◆ What is required: Starting at the first line of the data below, write out each line exactly until you reach the line containing "furnished to do", and include that line too.

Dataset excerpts

>>>

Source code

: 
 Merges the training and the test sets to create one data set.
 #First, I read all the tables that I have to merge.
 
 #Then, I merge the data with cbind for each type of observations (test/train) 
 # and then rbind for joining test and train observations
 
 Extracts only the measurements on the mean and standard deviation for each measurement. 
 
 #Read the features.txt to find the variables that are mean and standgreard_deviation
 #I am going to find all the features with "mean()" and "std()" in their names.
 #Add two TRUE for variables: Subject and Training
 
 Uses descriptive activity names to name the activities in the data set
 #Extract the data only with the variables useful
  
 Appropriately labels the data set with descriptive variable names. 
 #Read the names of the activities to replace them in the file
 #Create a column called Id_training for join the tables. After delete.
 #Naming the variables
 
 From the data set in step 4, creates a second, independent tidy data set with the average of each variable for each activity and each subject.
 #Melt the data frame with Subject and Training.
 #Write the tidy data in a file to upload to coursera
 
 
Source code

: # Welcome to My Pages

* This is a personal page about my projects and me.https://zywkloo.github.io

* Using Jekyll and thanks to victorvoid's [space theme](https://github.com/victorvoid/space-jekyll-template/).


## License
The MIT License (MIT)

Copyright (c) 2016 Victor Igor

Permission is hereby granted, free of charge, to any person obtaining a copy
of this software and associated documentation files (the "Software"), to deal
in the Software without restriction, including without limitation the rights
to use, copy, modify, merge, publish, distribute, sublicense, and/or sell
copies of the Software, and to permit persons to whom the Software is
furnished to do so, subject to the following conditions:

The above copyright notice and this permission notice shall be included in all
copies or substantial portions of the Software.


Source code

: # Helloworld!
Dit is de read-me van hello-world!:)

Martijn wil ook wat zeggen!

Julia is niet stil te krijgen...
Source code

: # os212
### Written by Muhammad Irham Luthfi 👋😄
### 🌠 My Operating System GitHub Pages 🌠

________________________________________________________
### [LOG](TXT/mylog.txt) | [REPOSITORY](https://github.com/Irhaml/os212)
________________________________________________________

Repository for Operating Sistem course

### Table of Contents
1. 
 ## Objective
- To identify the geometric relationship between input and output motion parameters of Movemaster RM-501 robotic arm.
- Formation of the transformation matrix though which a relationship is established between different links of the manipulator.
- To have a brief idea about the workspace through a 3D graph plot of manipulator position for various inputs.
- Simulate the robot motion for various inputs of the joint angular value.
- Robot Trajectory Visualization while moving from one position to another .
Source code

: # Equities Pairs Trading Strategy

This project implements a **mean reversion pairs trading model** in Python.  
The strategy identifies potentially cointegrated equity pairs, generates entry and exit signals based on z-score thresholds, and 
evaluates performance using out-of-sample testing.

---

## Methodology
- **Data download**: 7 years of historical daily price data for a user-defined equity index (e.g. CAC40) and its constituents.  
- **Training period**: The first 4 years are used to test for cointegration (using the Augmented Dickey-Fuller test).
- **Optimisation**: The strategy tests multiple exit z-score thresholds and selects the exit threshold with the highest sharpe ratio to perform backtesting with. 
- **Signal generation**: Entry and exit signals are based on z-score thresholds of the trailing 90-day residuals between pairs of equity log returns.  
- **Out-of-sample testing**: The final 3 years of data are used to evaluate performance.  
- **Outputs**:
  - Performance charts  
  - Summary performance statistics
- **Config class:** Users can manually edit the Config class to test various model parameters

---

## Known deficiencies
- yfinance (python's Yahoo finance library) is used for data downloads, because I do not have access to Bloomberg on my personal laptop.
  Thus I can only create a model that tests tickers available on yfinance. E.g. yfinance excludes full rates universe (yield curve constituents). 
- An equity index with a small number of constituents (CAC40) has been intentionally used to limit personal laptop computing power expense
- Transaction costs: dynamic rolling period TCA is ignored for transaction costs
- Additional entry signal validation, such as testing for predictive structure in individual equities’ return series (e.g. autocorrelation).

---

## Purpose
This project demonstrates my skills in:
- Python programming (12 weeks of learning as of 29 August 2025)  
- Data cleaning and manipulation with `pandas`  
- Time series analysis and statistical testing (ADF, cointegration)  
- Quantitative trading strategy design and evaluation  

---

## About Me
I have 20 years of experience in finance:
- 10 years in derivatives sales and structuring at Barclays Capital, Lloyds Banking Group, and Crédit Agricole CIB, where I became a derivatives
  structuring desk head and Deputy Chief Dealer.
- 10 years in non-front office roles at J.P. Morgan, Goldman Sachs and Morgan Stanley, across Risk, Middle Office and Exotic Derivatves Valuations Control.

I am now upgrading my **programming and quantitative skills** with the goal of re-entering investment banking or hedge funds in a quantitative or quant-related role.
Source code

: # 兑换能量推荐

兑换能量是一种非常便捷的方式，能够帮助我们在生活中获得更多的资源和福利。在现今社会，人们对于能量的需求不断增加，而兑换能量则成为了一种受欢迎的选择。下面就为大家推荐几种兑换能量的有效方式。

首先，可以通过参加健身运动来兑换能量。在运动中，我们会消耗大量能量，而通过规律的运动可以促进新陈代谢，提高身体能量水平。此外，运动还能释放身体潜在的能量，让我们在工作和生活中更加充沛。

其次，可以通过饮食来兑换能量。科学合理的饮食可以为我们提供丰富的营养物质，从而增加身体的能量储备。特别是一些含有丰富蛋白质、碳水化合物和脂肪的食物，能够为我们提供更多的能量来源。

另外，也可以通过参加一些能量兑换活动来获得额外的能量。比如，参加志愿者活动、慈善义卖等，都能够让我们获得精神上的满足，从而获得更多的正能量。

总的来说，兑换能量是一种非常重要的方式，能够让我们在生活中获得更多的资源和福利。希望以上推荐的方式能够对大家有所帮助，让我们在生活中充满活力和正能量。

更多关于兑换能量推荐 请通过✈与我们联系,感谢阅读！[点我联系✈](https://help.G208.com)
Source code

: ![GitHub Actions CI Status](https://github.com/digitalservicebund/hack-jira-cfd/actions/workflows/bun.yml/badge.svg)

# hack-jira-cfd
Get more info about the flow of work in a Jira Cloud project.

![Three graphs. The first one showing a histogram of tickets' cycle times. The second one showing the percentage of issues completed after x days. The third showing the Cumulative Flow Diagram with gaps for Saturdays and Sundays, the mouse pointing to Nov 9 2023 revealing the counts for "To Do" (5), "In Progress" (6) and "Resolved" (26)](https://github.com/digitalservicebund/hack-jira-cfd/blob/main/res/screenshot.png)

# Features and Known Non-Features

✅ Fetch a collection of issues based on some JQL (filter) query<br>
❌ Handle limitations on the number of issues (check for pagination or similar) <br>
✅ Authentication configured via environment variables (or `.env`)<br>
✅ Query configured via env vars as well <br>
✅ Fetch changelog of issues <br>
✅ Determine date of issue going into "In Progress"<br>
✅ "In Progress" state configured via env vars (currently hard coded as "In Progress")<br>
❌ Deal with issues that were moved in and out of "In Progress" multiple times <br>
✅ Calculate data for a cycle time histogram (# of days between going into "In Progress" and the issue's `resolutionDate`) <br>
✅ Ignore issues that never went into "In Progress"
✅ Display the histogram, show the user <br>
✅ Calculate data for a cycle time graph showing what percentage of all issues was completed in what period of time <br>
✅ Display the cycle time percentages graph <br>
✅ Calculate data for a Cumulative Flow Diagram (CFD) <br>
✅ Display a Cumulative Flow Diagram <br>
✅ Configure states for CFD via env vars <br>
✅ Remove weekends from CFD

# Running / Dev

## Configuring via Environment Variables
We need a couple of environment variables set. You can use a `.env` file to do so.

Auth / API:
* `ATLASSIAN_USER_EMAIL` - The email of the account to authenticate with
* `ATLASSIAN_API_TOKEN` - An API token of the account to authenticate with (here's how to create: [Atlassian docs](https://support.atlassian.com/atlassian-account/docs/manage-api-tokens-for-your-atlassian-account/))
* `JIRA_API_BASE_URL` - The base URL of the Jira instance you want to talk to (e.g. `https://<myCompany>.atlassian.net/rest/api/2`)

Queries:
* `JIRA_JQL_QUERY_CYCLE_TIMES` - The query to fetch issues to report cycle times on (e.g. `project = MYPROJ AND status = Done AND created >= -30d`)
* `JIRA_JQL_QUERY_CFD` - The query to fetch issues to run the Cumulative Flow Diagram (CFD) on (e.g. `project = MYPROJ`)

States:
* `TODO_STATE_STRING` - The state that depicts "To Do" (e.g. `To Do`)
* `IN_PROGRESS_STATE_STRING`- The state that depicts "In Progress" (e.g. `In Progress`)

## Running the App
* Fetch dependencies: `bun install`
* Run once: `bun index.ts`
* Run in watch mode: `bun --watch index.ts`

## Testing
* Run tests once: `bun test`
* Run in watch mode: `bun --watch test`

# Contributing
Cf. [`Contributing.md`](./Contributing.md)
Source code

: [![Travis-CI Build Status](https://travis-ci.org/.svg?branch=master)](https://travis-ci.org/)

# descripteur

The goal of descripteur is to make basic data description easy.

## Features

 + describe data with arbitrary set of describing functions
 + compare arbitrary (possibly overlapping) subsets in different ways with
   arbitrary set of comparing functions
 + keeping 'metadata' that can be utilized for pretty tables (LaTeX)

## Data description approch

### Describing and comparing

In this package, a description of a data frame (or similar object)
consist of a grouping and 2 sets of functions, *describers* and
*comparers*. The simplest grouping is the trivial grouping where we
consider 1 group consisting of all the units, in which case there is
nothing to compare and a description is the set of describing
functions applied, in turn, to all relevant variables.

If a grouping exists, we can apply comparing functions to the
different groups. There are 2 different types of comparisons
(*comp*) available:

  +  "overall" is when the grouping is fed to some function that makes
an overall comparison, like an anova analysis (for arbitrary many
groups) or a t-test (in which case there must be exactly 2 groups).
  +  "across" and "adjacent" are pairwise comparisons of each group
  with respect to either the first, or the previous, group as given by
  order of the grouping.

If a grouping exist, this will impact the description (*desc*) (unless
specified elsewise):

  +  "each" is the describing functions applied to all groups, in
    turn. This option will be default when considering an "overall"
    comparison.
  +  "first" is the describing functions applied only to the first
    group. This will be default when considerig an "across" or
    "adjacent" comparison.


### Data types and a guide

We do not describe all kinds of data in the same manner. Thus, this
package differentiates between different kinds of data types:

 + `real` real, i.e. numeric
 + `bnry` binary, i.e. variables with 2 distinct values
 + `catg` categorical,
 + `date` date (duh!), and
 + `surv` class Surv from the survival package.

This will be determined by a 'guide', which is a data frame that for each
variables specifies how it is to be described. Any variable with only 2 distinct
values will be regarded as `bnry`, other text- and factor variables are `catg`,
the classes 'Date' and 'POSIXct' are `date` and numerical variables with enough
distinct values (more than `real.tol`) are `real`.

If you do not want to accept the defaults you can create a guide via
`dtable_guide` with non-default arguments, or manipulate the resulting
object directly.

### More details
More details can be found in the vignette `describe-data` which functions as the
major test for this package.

<<<

◆ Task response:
Source code

: 
 Merges the training and the test sets to create one data set.
 #First, I read all the tables that I have to merge.
 
 #Then, I merge the data with cbind for each type of observations (test/train) 
 # and then rbind for joining test and train observations
 
 Extracts only the measurements on the mean and standard deviation for each measurement. 
 
 #Read the features.txt to find the variables that are mean and standgreard_deviation
 #I am going to find all the features with "mean()" and "std()" in their names.
 #Add two TRUE for variables: Subject and Training
 
 Uses descriptive activity names to name the activities in the data set
 #Extract the data only with the variables useful
  
 Appropriately labels the data set with descriptive variable names. 
 #Read the names of the activities to replace them in the file
 #Create a column called Id_training for join the tables. After delete.
 #Naming the variables
 
 From the data set in step 4, creates a second, independent tidy data set with the average of each variable for each activity and each subject.
 #Melt the data frame with Subject and Training.
 #Write the tidy data in a file to upload to coursera
 
 
Source code

: # Welcome to My Pages

* This is a personal page about my projects and me.https://zywkloo.github.io

* Using Jekyll and thanks to victorvoid's [space theme](https://github.com/victorvoid/space-jekyll-template/).


## License
The MIT License (MIT)

Copyright (c) 2016 Victor Igor

Permission is hereby granted, free of charge, to any person obtaining a copy
of this software and associated documentation files (the "Software"), to deal
in the Software without restriction, including without limitation the rights
to use, copy, modify, merge, publish, distribute, sublicense, and/or sell
copies of the Software, and to permit persons to whom the Software is
furnished to do so, subject to the following conditions:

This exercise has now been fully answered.